Tuesday, July 12, 2011

Tipping Point: Mobile Barcodes

With any new product or service there is a tipping point. A tipping point when it takes off. Before the tipping point, many people will say the product or service will not take off. They say it will die off. Some will even ask what the point of supporting the product since it’s not going to take off.


Depending on location, different products will tip and others won’t. Let’s take Groupon for example. Groupon each day features a coupon for a discounted service or product. Each day the coupon has a tipping point. Groupon calls this tipping point “on.” Sometimes the deal tips quickly and other times it does not.

Once the deal tips, it takes off. In 2010, on average there were 543 sales per groupon daily. When the deal tips, many more people rush and buy. However, there are times when a product is dependent on another product tipping before it tips. Two dimensional barcodes are an example.
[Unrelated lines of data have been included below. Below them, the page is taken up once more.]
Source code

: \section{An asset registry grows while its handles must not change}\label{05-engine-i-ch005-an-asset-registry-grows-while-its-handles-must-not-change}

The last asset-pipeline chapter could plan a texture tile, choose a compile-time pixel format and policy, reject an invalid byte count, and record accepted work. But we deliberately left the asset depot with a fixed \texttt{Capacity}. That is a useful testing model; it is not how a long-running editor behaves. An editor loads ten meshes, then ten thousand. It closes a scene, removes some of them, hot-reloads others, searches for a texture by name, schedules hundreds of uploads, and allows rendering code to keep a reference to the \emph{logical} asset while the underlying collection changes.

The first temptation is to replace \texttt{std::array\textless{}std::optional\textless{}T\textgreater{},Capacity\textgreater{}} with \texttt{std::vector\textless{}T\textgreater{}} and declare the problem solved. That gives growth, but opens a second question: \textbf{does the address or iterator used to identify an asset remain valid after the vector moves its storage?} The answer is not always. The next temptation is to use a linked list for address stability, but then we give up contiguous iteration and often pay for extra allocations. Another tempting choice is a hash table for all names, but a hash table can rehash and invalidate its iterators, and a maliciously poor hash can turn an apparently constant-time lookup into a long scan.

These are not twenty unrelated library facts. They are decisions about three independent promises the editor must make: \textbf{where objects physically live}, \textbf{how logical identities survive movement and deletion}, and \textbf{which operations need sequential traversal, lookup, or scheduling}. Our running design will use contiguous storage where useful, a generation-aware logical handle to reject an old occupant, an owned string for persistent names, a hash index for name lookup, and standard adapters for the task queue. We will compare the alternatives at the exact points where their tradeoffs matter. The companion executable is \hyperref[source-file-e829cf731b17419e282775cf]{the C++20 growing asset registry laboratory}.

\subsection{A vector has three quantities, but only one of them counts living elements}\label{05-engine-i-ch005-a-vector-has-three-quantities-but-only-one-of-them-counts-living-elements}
For 2D barcodes to tip, they are dependent on smartphones tipping first.

2D barcodes originated in Japan in 1993. Japan had a greater number of smartphones the past several years than the United States. Since Japan reached the tipping point of smartphones, 2D barcodes were able to tip quicker there than they have been in the US.
Smartphones are now starting to permeate the mobile phone market in the US. Over the past three months 55% of mobile consumers purchased a smartphone. For the first time, smartphones have overtaken feature phones in sales.

With smartphones now being sold more than feature phones, I believe we have reached the tipping point of smartphones and soon will see 2D barcodes take off.
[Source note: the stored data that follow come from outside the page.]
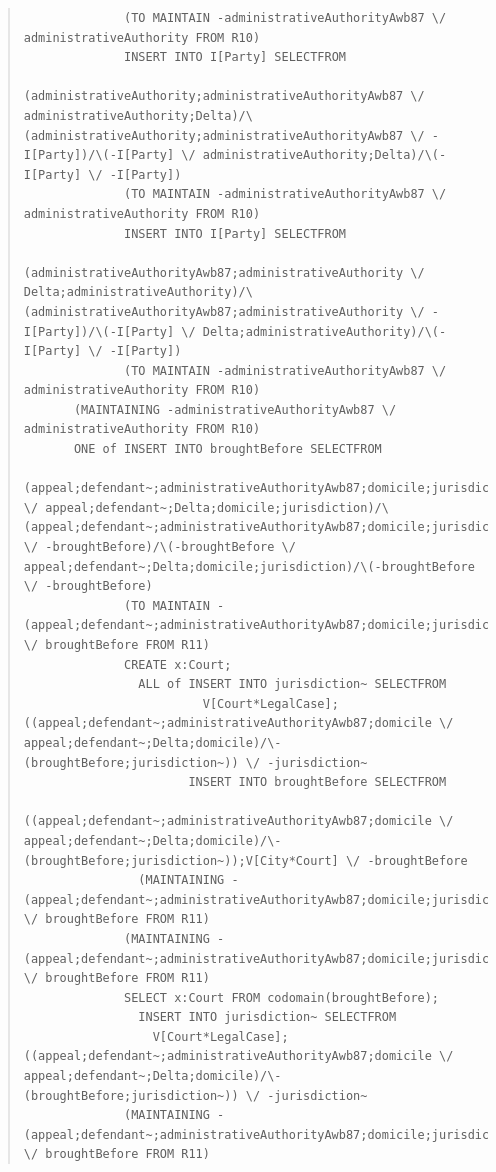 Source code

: \documentclass[10pt,a4paper]{report}              %
\theoremstyle{plain}\theorembodyfont{\rmfamily}\newtheorem{definition}{Definition}[section]
\theoremstyle{plain}\theorembodyfont{\rmfamily}\newtheorem{designrule}[definition]{Requirement}
\begin{document}
\begin{quote}
\begin{verbatim}
              (TO MAINTAIN -administrativeAuthorityAwb87 \/ administrativeAuthority FROM R10)
              INSERT INTO I[Party] SELECTFROM
                (administrativeAuthority;administrativeAuthorityAwb87 \/ administrativeAuthority;Delta)/\(administrativeAuthority;administrativeAuthorityAwb87 \/ -I[Party])/\(-I[Party] \/ administrativeAuthority;Delta)/\(-I[Party] \/ -I[Party])
              (TO MAINTAIN -administrativeAuthorityAwb87 \/ administrativeAuthority FROM R10)
              INSERT INTO I[Party] SELECTFROM
                (administrativeAuthorityAwb87;administrativeAuthority \/ Delta;administrativeAuthority)/\(administrativeAuthorityAwb87;administrativeAuthority \/ -I[Party])/\(-I[Party] \/ Delta;administrativeAuthority)/\(-I[Party] \/ -I[Party])
              (TO MAINTAIN -administrativeAuthorityAwb87 \/ administrativeAuthority FROM R10)
       (MAINTAINING -administrativeAuthorityAwb87 \/ administrativeAuthority FROM R10)
       ONE of INSERT INTO broughtBefore SELECTFROM
                (appeal;defendant~;administrativeAuthorityAwb87;domicile;jurisdiction \/ appeal;defendant~;Delta;domicile;jurisdiction)/\(appeal;defendant~;administrativeAuthorityAwb87;domicile;jurisdiction \/ -broughtBefore)/\(-broughtBefore \/ appeal;defendant~;Delta;domicile;jurisdiction)/\(-broughtBefore \/ -broughtBefore)
              (TO MAINTAIN -(appeal;defendant~;administrativeAuthorityAwb87;domicile;jurisdiction) \/ broughtBefore FROM R11)
              CREATE x:Court;
                ALL of INSERT INTO jurisdiction~ SELECTFROM
                         V[Court*LegalCase];((appeal;defendant~;administrativeAuthorityAwb87;domicile \/ appeal;defendant~;Delta;domicile)/\-(broughtBefore;jurisdiction~)) \/ -jurisdiction~
                       INSERT INTO broughtBefore SELECTFROM
                         ((appeal;defendant~;administrativeAuthorityAwb87;domicile \/ appeal;defendant~;Delta;domicile)/\-(broughtBefore;jurisdiction~));V[City*Court] \/ -broughtBefore
                (MAINTAINING -(appeal;defendant~;administrativeAuthorityAwb87;domicile;jurisdiction) \/ broughtBefore FROM R11)
              (MAINTAINING -(appeal;defendant~;administrativeAuthorityAwb87;domicile;jurisdiction) \/ broughtBefore FROM R11)
              SELECT x:Court FROM codomain(broughtBefore);
                INSERT INTO jurisdiction~ SELECTFROM
                  V[Court*LegalCase];((appeal;defendant~;administrativeAuthorityAwb87;domicile \/ appeal;defendant~;Delta;domicile)/\-(broughtBefore;jurisdiction~)) \/ -jurisdiction~
              (MAINTAINING -(appeal;defendant~;administrativeAuthorityAwb87;domicile;jurisdiction) \/ broughtBefore FROM R11)

\end{verbatim}
\end{quote}
\end{document}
The tipping point of a product coincides with the product life cycle.


When the product hits the maturity stage, it begins to tip. 2D barcodes are still in their growth but will shortly mature.

Even though Google ended its support for support for QR codes in Google Places in March, Google made a move this week back into 2D barcodes with acquiring Punchd.As Google moves back into the mobile barcode arena will this cause an increase in 2D barcodes? I believe so.
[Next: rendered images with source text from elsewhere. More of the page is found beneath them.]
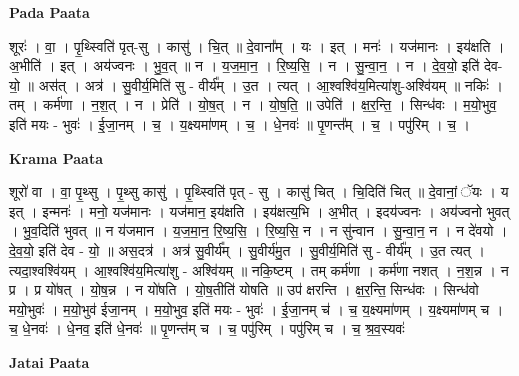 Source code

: \documentclass[17pt]{extarticle}
\begin{document}
\textbf{Pada Paata} \newline

शूरः॑ । वा॒ । पृ॒थ्स्विति॑ पृत्-सु । कासु॑ । चि॒त् ॥ दे॒वाना᳚म् । यः । इत् । मनः॑ । यज॑मानः । इय॑क्षति । अ॒भीति॑ । इत् । अय॑ज्वनः । भु॒व॒त् ॥ न । य॒ज॒मा॒न॒ । रि॒ष्य॒सि॒ । न । सु॒न्वा॒न॒ । न । दे॒व॒यो॒ इति॑ देव-यो॒ ॥ अस॑त् । अत्र॑ । सु॒वीर्य॒मिति॑ सु - वीर्य᳚म् । उ॒त । त्यत् । आ॒श्वश्वि॑य॒मित्या॑शु-अश्वि॑यम् ॥ नकिः॑ । तम् । कर्म॑णा । न॒श॒त् । न । प्रेति॑ । यो॒ष॒त् । न । यो॒ष॒ति॒ ॥ उपेति॑ । क्ष॒र॒न्ति॒ । सिन्ध॑वः । म॒यो॒भुव॒ इति॑ मयः - भुवः॑ । ई॒जा॒नम् । च॒ । य॒क्ष्यमा॑णम् । च॒ । धे॒नवः॑ ॥ पृ॒णन्त᳚म् । च॒ । पपु॑रिम् । च॒ ।  \newline


\textbf{Krama Paata} \newline

शूरो॑ वा । वा॒ पृ॒थ्सु । पृ॒थ्सु कासु॑ । पृ॒थ्स्विति॑ पृत् - सु । कासु॑ चित् । चि॒दिति॑ चित् ॥ दे॒वानां॒ ॅयः । य इत् । इन्मनः॑ । मनो॒ यज॑मानः । यज॑मान॒ इय॑क्षति । इय॑क्षत्य॒भि । अ॒भीत् । इदय॑ज्वनः । अय॑ज्वनो भुवत् । भु॒व॒दिति॑ भुवत् ॥ न य॑जमान । य॒ज॒मा॒न॒ रि॒ष्य॒सि॒ । रि॒ष्य॒सि॒ न । न सु॑न्वान । सु॒न्वा॒न॒ न । न दे॑वयो । दे॒व॒यो॒ इति॑ देव - यो॒ ॥ अस॒दत्र॑ । अत्र॑ सु॒वीर्य᳚म् । सु॒वीर्य॑मु॒त । सु॒वीर्य॒मिति॑ सु - वीर्य᳚म् । उ॒त त्यत् । त्यदा॒श्वश्वि॑यम् । आ॒श्वश्वि॑य॒मित्या॑शु - अश्वि॑यम् ॥ नकि॒ष्टम् । तम् कर्म॑णा । कर्म॑णा नशत् । न॒श॒न्न । न प्र । प्र यो॑षत् । यो॒ष॒न्न । न यो॑षति । यो॒ष॒तीति॑ योषति ॥ उप॑ क्षरन्ति । क्ष॒र॒न्ति॒ सिन्ध॑वः । सिन्ध॑वो मयो॒भुवः॑ । म॒यो॒भुव॑ ईजा॒नम् । म॒यो॒भुव॒ इति॑ मयः - भुवः॑ । ई॒जा॒नम् च॑ । च॒ य॒क्ष्यमा॑णम् । य॒क्ष्यमा॑णम् च । च॒ धे॒नवः॑ । धे॒नव॒ इति॑ धे॒नवः॑ ॥ पृ॒णन्त॑म् च । च॒ पपु॑रिम् । पपु॑रिम् च । च॒ श्र॒व॒स्यवः॑ \newline

\textbf{Jatai Paata} \newline
\end{document}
There are even cities becoming coded. Asheville, North Carolina is making a move to get every business a mobile barcode.

My suggestion, don’t wait until everyone is doing it to get on board. Start now so you will be prepared and ahead of the curve. When creating your mobile barcode, make sure you have mobile content to send your user to. Websites are complex enough when looking at them on a computer. Don’t make your consumer view your website on a screen that is less than a quarter the size.

2 Comments:

Creative Slave said...

Are you sure Google's purchase of Punchd means they will start using QR codes again? Maybe the plan is to use Punchd with Google Googles?

Lane J said...

The only people who know how Google will use Punchd is Google. But I can't imagine they would abandon a model they just acquired. I guess we will have to wait and see.